Exercise aim - Reproduce exactly the first line of the material below and every line after it, ending with the line that contains "obnovitelnost a přesnost.". No pictures should be copied.

[Exercise input Boundary: Start]

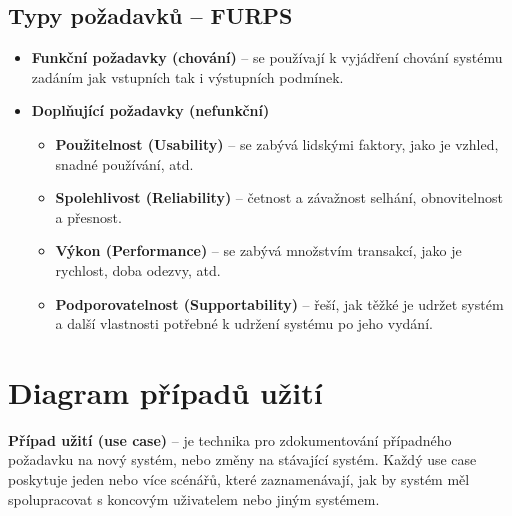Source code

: \subsection{Typy požadavků -- FURPS}
\begin{itemize}
    \item \textbf{Funkční požadavky (chování)} -- se používají k vyjádření chování systému zadáním jak vstupních tak i výstupních podmínek.
    \item \textbf{Doplňující požadavky (nefunkční)}
          \begin{itemize}
              \item \textbf{Použitelnost (Usability)} -- se zabývá lidskými faktory, jako je vzhled, snadné používání, atd.
              \item \textbf{Spolehlivost (Reliability)} --  četnost a závažnost selhání, obnovitelnost a přesnost.
              \item \textbf{Výkon (Performance)} -- se zabývá množstvím transakcí, jako je rychlost, doba odezvy, atd.
              \item \textbf{Podporovatelnost (Supportability)} -- řeší, jak těžké je udržet systém a další vlastnosti potřebné k udržení systému po jeho vydání.
          \end{itemize}
\end{itemize}

\section{Diagram případů užití}
\textbf{Případ užití (use case)} -- je technika pro zdokumentování případného požadavku na nový systém, nebo změny na stávající systém. Každý use case poskytuje jeden nebo více scénářů, které zaznamenávají, jak by systém měl spolupracovat s koncovým uživatelem nebo jiným systémem.

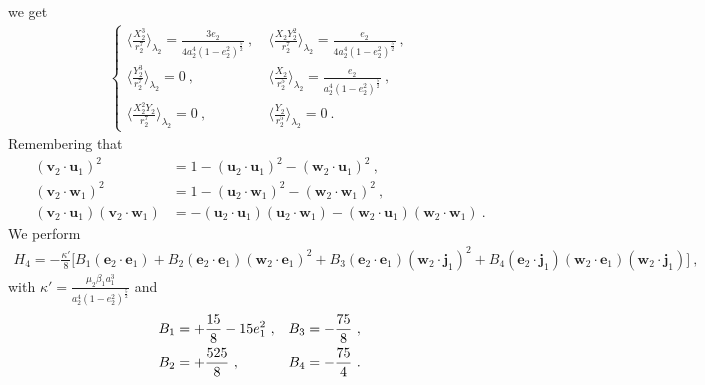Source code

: \documentclass[a4paper]{article}
\begin{document}
we get
\begin{align}
\begin{cases}
 \langle \frac{X_{2}^{3}}{r_{2}^{7}} \rangle _{\lambda_{2}}=\frac{3e_{2}}{4a_{2}^{4}(1-e_{2}^{2})^{\frac{5}{2}}}  \ , \  &\langle \frac{X_{2}Y_{2}^{2}}{r_{2}^{7}} \rangle _{\lambda_{2}}=\frac{e_{2}}{4a_{2}^{4}(1-e_{2}^{2})^{\frac{5}{2}}} \ , \\
 \langle \frac{Y_{2}^{3}}{r_{2}^{7}} \rangle _{\lambda_{2}}=0 \ , \ &\langle \frac{X_{2}}{r_{2}^{5}} \rangle _{\lambda_{2}}=\frac{e_{2}}{a_{2}^{4}(1-e_{2}^{2})^{\frac{5}{2}}} \ , \\
 \langle \frac{X_{2}^{2}Y_{2}}{r_{2}^{7}} \rangle _{\lambda_{2}}=0 \ , \ &\langle \frac{Y_{2}}{r_{2}^{5}} \rangle _{\lambda_{2}}=0 \ .
 \end{cases}
\end{align}
Remembering that
\begin{align}
(\mathbf v_{2} \cdot \mathbf u_{1})^{2}&=1-(\mathbf u_{2} \cdot \mathbf u_{1})^{2}-(\mathbf w_{2} \cdot \mathbf u_{1})^{2} \ , \\
(\mathbf v_{2} \cdot \mathbf w_{1})^{2}&=1-(\mathbf u_{2} \cdot \mathbf w_{1})^{2}-(\mathbf w_{2} \cdot \mathbf w_{1})^{2} \ , \\
(\mathbf v_{2} \cdot \mathbf u_{1})(\mathbf v_{2} \cdot \mathbf w_{1})&=-(\mathbf u_{2} \cdot \mathbf u_{1})(\mathbf u_{2} \cdot \mathbf w_{1})-(\mathbf w_{2} \cdot \mathbf u_{1})(\mathbf w_{2} \cdot \mathbf w_{1}) \ .
\end{align}
We perform
\begin{align}
H_{4}=-\frac{\kappa'}{8} \bigg[
 B_{1}(\mathbf e_{2} \cdot \mathbf e_{1})
+B_{2}(\mathbf e_{2} \cdot \mathbf e_{1})(\mathbf w_{2} \cdot \mathbf e_{1})^{2} 
+B_{3}(\mathbf e_{2} \cdot \mathbf e_{1})(\mathbf w_{2} \cdot \mathbf j_{1})^{2}
+B_{4}(\mathbf e_{2} \cdot \mathbf j_{1})(\mathbf w_{2} \cdot \mathbf e_{1})(\mathbf w_{2} \cdot \mathbf j_{1})
\bigg ] \ ,
\end{align}
with $\kappa'=\frac{\mu_{2}\beta_{1}a_{1}^{3}}{a_{2}^{4}(1-e_{2}^{2})^{\frac{5}{2}}}$ and
\begin{align}
B_{1}&=+\frac{15}{8}-15e_{1}^{2} \ , &B_{3}&=-\frac{75}{8}   \ , \notag \\
B_{2}&=+\frac{525}{8}   \ ,                    &B_{4}&=-\frac{75}{4}    \ .
\end{align}

\newpage



\end{document}
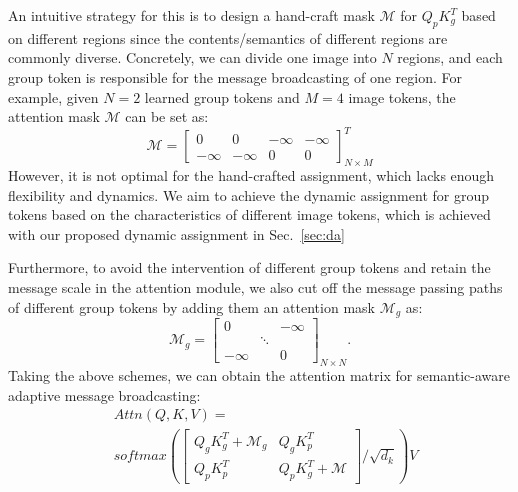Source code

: \documentclass[journal]{IEEEtran}
\begin{document}
An intuitive strategy for this is to design a hand-craft mask $\mathcal{M}$ for $Q_pK_g^T$ based on different regions since the contents/semantics of different regions are commonly diverse. Concretely, we can divide one image into $N$ regions, and each group token is responsible for the message broadcasting of one region. For example, given $N=2$ learned group tokens and $M=4$ image tokens, the attention mask $\mathcal{M}$ can be set as:
\begin{equation}
     \mathcal{M} = \begin{bmatrix}
      0 & 0 & -\infty & -\infty  \\
      -\infty & -\infty & 0 & 0
  \end{bmatrix}^T_{N\times M}
  \label{eq:naive_mask}
\end{equation}
 However, it is not optimal for the hand-crafted assignment, which lacks enough flexibility and dynamics. We aim to achieve the dynamic assignment for group tokens based on the characteristics of different image tokens, which is achieved with our proposed dynamic assignment in Sec.~\ref{sec:da} 
 


Furthermore, to avoid the intervention of different group tokens and retain the message scale in the attention module, we also cut off the message passing paths of different group tokens by adding them an attention mask $\mathcal{M}_g$ as: 
\begin{equation}
    \mathcal{M}_g = \begin{bmatrix}
 0 & & -\infty \\
  & \ddots &  \\
  -\infty & & 0
  \end{bmatrix}_{N\times N}.
\end{equation}
Taking the above schemes, we can obtain the attention matrix for semantic-aware adaptive message broadcasting:
\begin{equation}
\begin{aligned}
    & Attn(Q,K,V) = \\ & softmax(\begin{bmatrix}
 Q_g K_g^T+\mathcal{M}_g & Q_g K_p^T \\
  Q_p K_p^T & Q_p K_g^T + \mathcal{M}
  \end{bmatrix}/{\sqrt{d_k}})V
\end{aligned}
\end{equation}
\end{document}
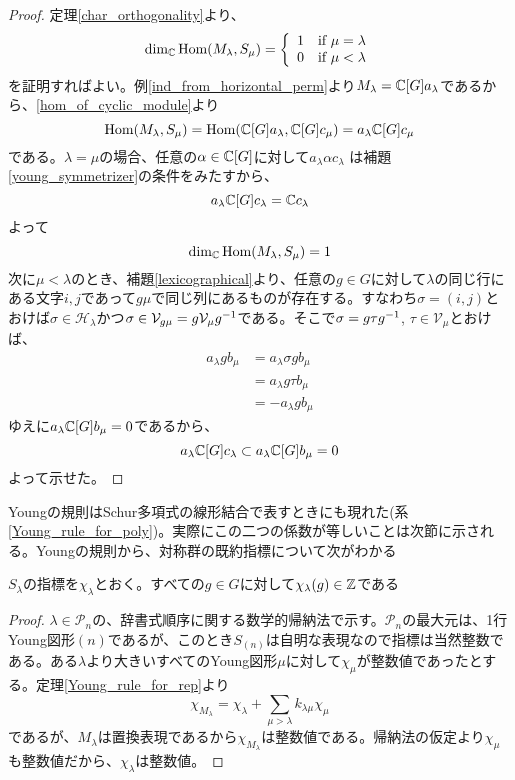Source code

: \documentclass{ltjsreport}
\begin{document}
\begin{proof}
  定理\ref{char_orthogonality}より、
  \[
  \dim_{\mathbb{C}}\text{Hom}(M_\lambda,S_\mu)=
  \left\{\begin{array}{cc}
    1 & \text{if $\mu=\lambda$}\\
    0 & \text{if $\mu<\lambda$}
  \end{array}\right.  
  \]
  を証明すればよい。例\ref{ind_from_horizontal_perm}より$M_\lambda=\mathbb{C}[G]a_\lambda$であるから、\ref{hom_of_cyclic_module}より
  \[
  \text{Hom}(M_\lambda,S_\mu)=\text{Hom}(\mathbb{C}[G]a_\lambda,\mathbb{C}[G]c_\mu)=a_\lambda\mathbb{C}[G]c_\mu 
  \]
  である。$\lambda=\mu$の場合、任意の$\alpha\in\mathbb{C}[G]$に対して$a_\lambda\alpha c_\lambda$ は補題\ref{young_symmetrizer}の条件をみたすから、
  \[
  a_\lambda\mathbb{C}[G]c_\lambda=\mathbb{C} c_\lambda
  \]
  よって
  \[
  \dim_{\mathbb{C}}\text{Hom}(M_\lambda,S_\mu)=1  
  \]
  次に$\mu<\lambda$のとき、補題\ref{lexicographical}より、任意の$g\in G$に対して$\lambda$の同じ行にある文字$i,j$であって$g\mu$で同じ列にあるものが存在する。すなわち$\sigma=(i,j)$とおけば$\sigma\in \mathcal{H}_\lambda$かつ$\sigma\in\mathcal{V}_{g\mu}=g\mathcal{V}_{\mu}g^{-1}$である。そこで$\sigma=g\tau g^{-1}$, $\tau\in\mathcal{V}_\mu$とおけば、
  \begin{align*}
    a_\lambda g b_\mu
    &=a_\lambda\sigma g b_\mu\\
    &=a_\lambda g\tau b_\mu\\
    &=-a_\lambda g b_\mu
  \end{align*}
  ゆえに$a_\lambda\mathbb{C}[G]b_\mu=0$であるから、
  \[
  a_\lambda\mathbb{C}[G]c_\lambda\subset a_\lambda\mathbb{C}[G]b_\mu=0
  \]
  よって示せた。
\end{proof}

Youngの規則はSchur多項式の線形結合で表すときにも現れた(系\ref{Young_rule_for_poly})。実際にこの二つの係数が等しいことは次節に示される。Youngの規則から、対称群の既約指標について次がわかる

\begin{cor}\label{char_integrity}
  $S_\lambda$の指標を$\chi_{\lambda}$とおく。すべての$g\in G$に対して$\chi_\lambda(g)\in\mathbb{Z}$である
\end{cor}

\begin{proof}
  $\lambda\in\mathcal{P}_n$の、辞書式順序に関する数学的帰納法で示す。$\mathcal{P}_n$の最大元は、1行Young図形$(n)$であるが、このとき$S_{(n)}$は自明な表現なので指標は当然整数である。ある$\lambda$より大きいすべてのYoung図形$\mu$に対して$\chi_\mu$が整数値であったとする。定理\ref{Young_rule_for_rep}より
  \[
  \chi_{M_\lambda}  =\chi_{\lambda}+\sum_{\mu>\lambda}k_{\lambda\mu}\chi_\mu
  \]
  であるが、$M_\lambda$は置換表現であるから$\chi_{M_\lambda}$は整数値である。帰納法の仮定より$\chi_\mu$も整数値だから、$\chi_\lambda$は整数値。
\end{proof}
\end{document}
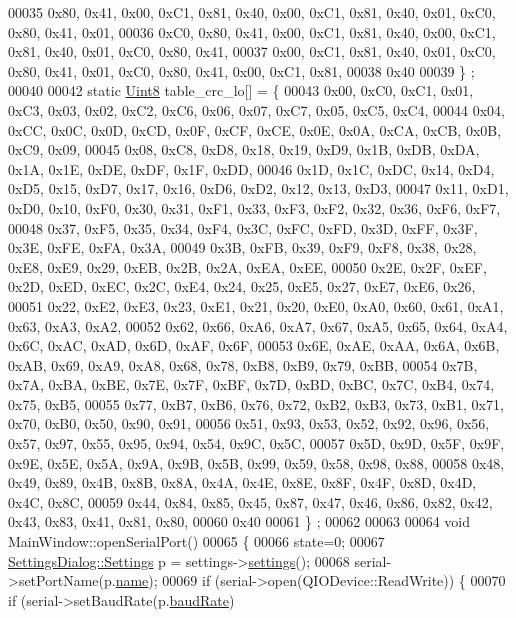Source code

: \begin{DoxyCode}
00035 0x80, 0x41, 0x00, 0xC1, 0x81, 0x40, 0x00, 0xC1, 0x81, 0x40, 0x01, 0xC0, 0x80, 0x41, 0x01,
00036 0xC0, 0x80, 0x41, 0x00, 0xC1, 0x81, 0x40, 0x00, 0xC1, 0x81, 0x40, 0x01, 0xC0, 0x80, 0x41,
00037 0x00, 0xC1, 0x81, 0x40, 0x01, 0xC0, 0x80, 0x41, 0x01, 0xC0, 0x80, 0x41, 0x00, 0xC1, 0x81,
00038 0x40
00039 \} ;
00040 
00042 \textcolor{keyword}{static} \hyperlink{a00004_a979e3e23b9a449e69ab6a8a83b6042f8}{Uint8} table\_crc\_lo[] = \{
00043 0x00, 0xC0, 0xC1, 0x01, 0xC3, 0x03, 0x02, 0xC2, 0xC6, 0x06, 0x07, 0xC7, 0x05, 0xC5, 0xC4,
00044 0x04, 0xCC, 0x0C, 0x0D, 0xCD, 0x0F, 0xCF, 0xCE, 0x0E, 0x0A, 0xCA, 0xCB, 0x0B, 0xC9, 0x09,
00045 0x08, 0xC8, 0xD8, 0x18, 0x19, 0xD9, 0x1B, 0xDB, 0xDA, 0x1A, 0x1E, 0xDE, 0xDF, 0x1F, 0xDD,
00046 0x1D, 0x1C, 0xDC, 0x14, 0xD4, 0xD5, 0x15, 0xD7, 0x17, 0x16, 0xD6, 0xD2, 0x12, 0x13, 0xD3,
00047 0x11, 0xD1, 0xD0, 0x10, 0xF0, 0x30, 0x31, 0xF1, 0x33, 0xF3, 0xF2, 0x32, 0x36, 0xF6, 0xF7,
00048 0x37, 0xF5, 0x35, 0x34, 0xF4, 0x3C, 0xFC, 0xFD, 0x3D, 0xFF, 0x3F, 0x3E, 0xFE, 0xFA, 0x3A,
00049 0x3B, 0xFB, 0x39, 0xF9, 0xF8, 0x38, 0x28, 0xE8, 0xE9, 0x29, 0xEB, 0x2B, 0x2A, 0xEA, 0xEE,
00050 0x2E, 0x2F, 0xEF, 0x2D, 0xED, 0xEC, 0x2C, 0xE4, 0x24, 0x25, 0xE5, 0x27, 0xE7, 0xE6, 0x26,
00051 0x22, 0xE2, 0xE3, 0x23, 0xE1, 0x21, 0x20, 0xE0, 0xA0, 0x60, 0x61, 0xA1, 0x63, 0xA3, 0xA2,
00052 0x62, 0x66, 0xA6, 0xA7, 0x67, 0xA5, 0x65, 0x64, 0xA4, 0x6C, 0xAC, 0xAD, 0x6D, 0xAF, 0x6F,
00053 0x6E, 0xAE, 0xAA, 0x6A, 0x6B, 0xAB, 0x69, 0xA9, 0xA8, 0x68, 0x78, 0xB8, 0xB9, 0x79, 0xBB,
00054 0x7B, 0x7A, 0xBA, 0xBE, 0x7E, 0x7F, 0xBF, 0x7D, 0xBD, 0xBC, 0x7C, 0xB4, 0x74, 0x75, 0xB5,
00055 0x77, 0xB7, 0xB6, 0x76, 0x72, 0xB2, 0xB3, 0x73, 0xB1, 0x71, 0x70, 0xB0, 0x50, 0x90, 0x91,
00056 0x51, 0x93, 0x53, 0x52, 0x92, 0x96, 0x56, 0x57, 0x97, 0x55, 0x95, 0x94, 0x54, 0x9C, 0x5C,
00057 0x5D, 0x9D, 0x5F, 0x9F, 0x9E, 0x5E, 0x5A, 0x9A, 0x9B, 0x5B, 0x99, 0x59, 0x58, 0x98, 0x88,
00058 0x48, 0x49, 0x89, 0x4B, 0x8B, 0x8A, 0x4A, 0x4E, 0x8E, 0x8F, 0x4F, 0x8D, 0x4D, 0x4C, 0x8C,
00059 0x44, 0x84, 0x85, 0x45, 0x87, 0x47, 0x46, 0x86, 0x82, 0x42, 0x43, 0x83, 0x41, 0x81, 0x80,
00060 0x40
00061 \} ;
00062 
00063 
00064 \textcolor{keywordtype}{void} MainWindow::openSerialPort()
00065 \{
00066     state=0;
00067     \hyperlink{a00075_dc/d9a/a00218}{SettingsDialog::Settings} p = settings->\hyperlink{a00075_afeb533d711d0392b9856c63b40b65ad7}{settings}();
00068     serial->setPortName(p.\hyperlink{a00075_a973c8cfb942a512f34fc4227c0caa6dd}{name});
00069     \textcolor{keywordflow}{if} (serial->open(QIODevice::ReadWrite)) \{
00070         \textcolor{keywordflow}{if} (serial->setBaudRate(p.\hyperlink{a00075_ac19cc9431552857a75c657a464ba0700}{baudRate})

\end{DoxyCode}
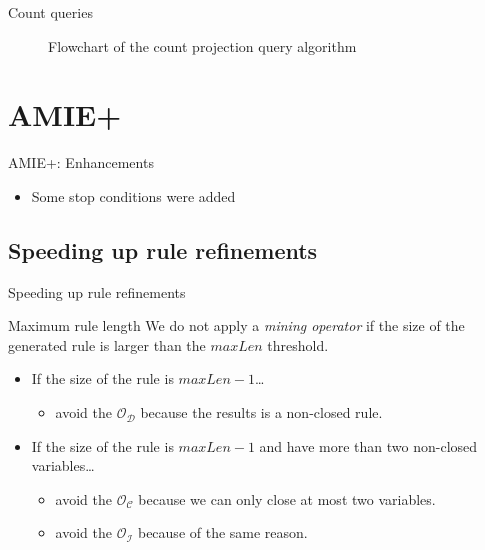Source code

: \documentclass[xcolor={x11names}]{beamer}
\begin{document}
\begin{frame}{Count queries}
    \begin{figure}
    \resizebox{!}{0.75\textheight}{%
        
    }
    \caption{Flowchart of the count projection query algorithm}
    \label{fig:count_projection}
\end{figure}
\end{frame}

\section{AMIE+}
\begin{frame}{AMIE+: Enhancements}
	\begin{itemize}
   		\item Some stop conditions were added 
	\end{itemize}
\end{frame}

\subsection{Speeding up rule refinements}
\begin{frame}{Speeding up rule refinements}

    \begin{block}{Maximum rule length}
        We do not apply a \textit{mining operator} if the size of the generated rule is 
        larger than the \textbf{$maxLen$} threshold.
	\end{block}

	\begin{itemize}
        \item If the size of the rule is \textbf{$maxLen -1$}\ldots
	        \begin{itemize}
                \item avoid the $\mathcal{O}_\mathcal{D}$ because the results is a non-closed rule.
	        \end{itemize}
        \item If the size of the rule is \textbf{$maxLen -1$} and have more than two non-closed variables\ldots
	        \begin{itemize}
                \item avoid the $\mathcal{O}_\mathcal{C}$ because we can only close at most two variables.
                \item avoid the $\mathcal{O}_\mathcal{I}$ because of the same reason.
	        \end{itemize}
	\end{itemize}

\end{frame}
\end{document}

[Exercise input Boundary: End]

Expected answer -
Source code

: \subsection{Typy požadavků -- FURPS}
\begin{itemize}
    \item \textbf{Funkční požadavky (chování)} -- se používají k vyjádření chování systému zadáním jak vstupních tak i výstupních podmínek.
    \item \textbf{Doplňující požadavky (nefunkční)}
          \begin{itemize}
              \item \textbf{Použitelnost (Usability)} -- se zabývá lidskými faktory, jako je vzhled, snadné používání, atd.
              \item \textbf{Spolehlivost (Reliability)} --  četnost a závažnost selhání, obnovitelnost a přesnost.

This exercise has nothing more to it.